BigQuery Walkthrough¶
NStack offers Google Cloud BigQuery integration which you use by extending a built-in BigQuery module with your own data types, SQL, and credentials.
This walkthrough will show you how to use this module to upload data, download data, delete tables, and run queries.
Supported Operations¶
There are four interactions you can have with BigQuery, which are exposed as NStack functions
Function | Description |
---|---|
runQuery |
Execute an SQL query on BigQuery |
downloadData |
Download all the rows of data from a table as a single batch |
streamData |
Stream rows of data from a table with a configurable batch size |
uploadData |
Upload rows of data to a table |
dropTable |
Delete a table from BigQery |
How To¶
Init a new BigQuery Module¶
BigQuery exists as a Framework
Module within NStack.
Framework modules contain pre-built functions,
but require you to add your own files,
configuration,
and type signatures.
In this case, it is our credentials,
SQL files,
and the type signatures of the data we are uploading or downloading.
Note
Learn more about Framework Modules
To use it, we nstack init
a new module
and change it to use the BigQuery module as its parent.

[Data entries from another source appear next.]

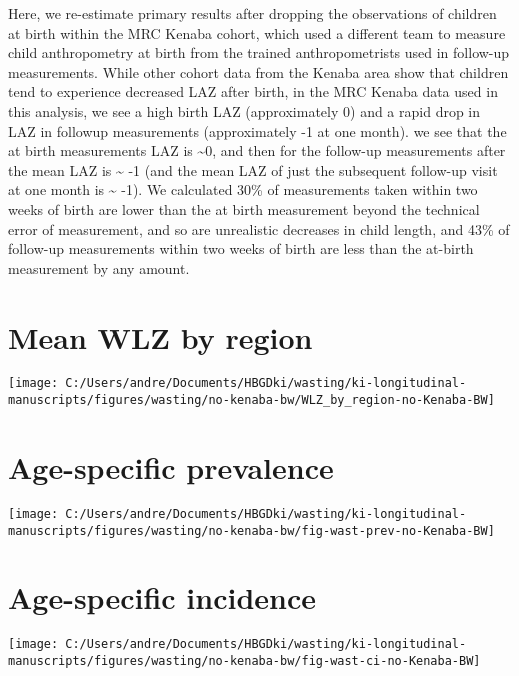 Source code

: \documentclass[
  9pt,
]{book}
\begin{document}
Here, we re-estimate primary results after dropping the observations of children at birth within the MRC Kenaba cohort, which used a different team to measure child anthropometry at birth from the trained anthropometrists used in follow-up measurements. While other cohort data from the Kenaba area show that children tend to experience decreased LAZ after birth, in the MRC Kenaba data used in this analysis, we see a high birth LAZ (approximately 0) and a rapid drop in LAZ in followup measurements (approximately -1 at one month).
we see that the at birth measurements LAZ is \textasciitilde0, and then for the follow-up measurements after the mean LAZ is \textasciitilde{} -1 (and the mean LAZ of just the subsequent follow-up visit at one month is \textasciitilde{} -1). We calculated 30\% of measurements taken within two weeks of birth are lower than the at birth measurement beyond the technical error of measurement, and so are unrealistic decreases in child length, and 43\% of follow-up measurements within two weeks of birth are less than the at-birth measurement by any amount.

\hypertarget{mean-wlz-by-region}{%
\section{Mean WLZ by region}\label{mean-wlz-by-region}}

\texttt{[image: C:/Users/andre/Documents/HBGDki/wasting/ki-longitudinal-manuscripts/figures/wasting/no-kenaba-bw/WLZ\_by\_region-no-Kenaba-BW]}

\hypertarget{age-specific-prevalence-2}{%
\section{Age-specific prevalence}\label{age-specific-prevalence-2}}

\texttt{[image: C:/Users/andre/Documents/HBGDki/wasting/ki-longitudinal-manuscripts/figures/wasting/no-kenaba-bw/fig-wast-prev-no-Kenaba-BW]}

\hypertarget{age-specific-incidence-1}{%
\section{Age-specific incidence}\label{age-specific-incidence-1}}

\texttt{[image: C:/Users/andre/Documents/HBGDki/wasting/ki-longitudinal-manuscripts/figures/wasting/no-kenaba-bw/fig-wast-ci-no-Kenaba-BW]}
\end{document}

> mkdir CustomerTable; cd CustomerTable
> nstack init --framework nstack/BigQuery:0.2.0
The framework
parameter to the init command here
sets the parent framework module to be BigQuery,
rather than the default Python image.
Add your credentials¶
To interact with BigQuery, the module must be able to authenticate with the BigQuery servers and therefore must have a copy of valid BigQuery credentials.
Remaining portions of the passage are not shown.